If this statement is being filed to report the fact that as of the date
hereof the reporting person has ceased to be the beneficial owner of more than
five percent of the class of securities, check the following: [_]
Not Applicable.
Item 6. Ownership of More than Five Percent on Behalf of Another Person.
If any other person is known to have the right to receive or the power to
direct the receipt of dividends from, or the proceeds from the sale of, such
securities, a statement to that effect should be included in response to this
item, and if such interest relates to more than five percent of the class, such
person should be identified. A listing of the shareholders of an investment
company registered under the Investment Company Act of 1940 or the beneficiaries
of the employee benefit plan, pension fund or endowment fund is not required.
Not Applicable.
Item 7. Identification and Classification of the Subsidiary Which Acquired the
Security Being Reported on By the Parent Holding Company.

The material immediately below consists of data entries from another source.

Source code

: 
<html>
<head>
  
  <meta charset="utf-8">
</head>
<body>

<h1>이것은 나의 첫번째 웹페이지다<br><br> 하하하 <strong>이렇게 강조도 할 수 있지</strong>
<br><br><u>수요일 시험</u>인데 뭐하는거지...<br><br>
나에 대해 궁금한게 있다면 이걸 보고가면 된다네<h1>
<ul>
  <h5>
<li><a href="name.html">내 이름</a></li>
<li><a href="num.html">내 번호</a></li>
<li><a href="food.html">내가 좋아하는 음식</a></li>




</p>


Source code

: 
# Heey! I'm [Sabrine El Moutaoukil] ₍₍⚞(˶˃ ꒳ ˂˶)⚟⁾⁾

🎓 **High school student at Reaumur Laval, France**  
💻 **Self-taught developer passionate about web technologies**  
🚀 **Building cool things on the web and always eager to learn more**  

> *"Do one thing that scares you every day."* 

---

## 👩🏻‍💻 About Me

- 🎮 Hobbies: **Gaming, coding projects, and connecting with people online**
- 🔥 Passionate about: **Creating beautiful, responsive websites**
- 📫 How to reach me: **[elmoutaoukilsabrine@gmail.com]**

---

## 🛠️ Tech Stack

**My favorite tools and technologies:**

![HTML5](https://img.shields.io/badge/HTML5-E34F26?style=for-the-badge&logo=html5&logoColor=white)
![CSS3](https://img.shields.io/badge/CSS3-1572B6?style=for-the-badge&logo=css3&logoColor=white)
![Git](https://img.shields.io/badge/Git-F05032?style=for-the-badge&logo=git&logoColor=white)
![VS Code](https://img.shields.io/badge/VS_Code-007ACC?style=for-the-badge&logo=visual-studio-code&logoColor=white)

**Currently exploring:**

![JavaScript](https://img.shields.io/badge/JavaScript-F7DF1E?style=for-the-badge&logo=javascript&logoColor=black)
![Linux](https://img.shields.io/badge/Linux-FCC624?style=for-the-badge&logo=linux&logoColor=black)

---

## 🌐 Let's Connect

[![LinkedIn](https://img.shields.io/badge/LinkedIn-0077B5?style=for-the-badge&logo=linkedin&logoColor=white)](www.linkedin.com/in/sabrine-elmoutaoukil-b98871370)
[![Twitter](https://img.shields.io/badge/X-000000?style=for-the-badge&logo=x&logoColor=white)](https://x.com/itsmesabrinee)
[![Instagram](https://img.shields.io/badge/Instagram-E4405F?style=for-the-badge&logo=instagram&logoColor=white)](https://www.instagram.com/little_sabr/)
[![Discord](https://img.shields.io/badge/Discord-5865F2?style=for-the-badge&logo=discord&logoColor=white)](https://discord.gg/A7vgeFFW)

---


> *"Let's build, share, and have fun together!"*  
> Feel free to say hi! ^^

If a parent holding company has filed this schedule, pursuant to Rule
13d-1(b)(ii)(G), so indicate under Item 3(g) and attach an exhibit stating
the identity and the Item 3 classification of the relevant subsidiary. If a
parent holding company has filed this schedule pursuant to Rule 13d-1(c) or Rule
13d-1(d), attach an exhibit stating the identification of the relevant
subsidiary.
Not Applicable
Item 8. Identification and Classification of Members of the Group.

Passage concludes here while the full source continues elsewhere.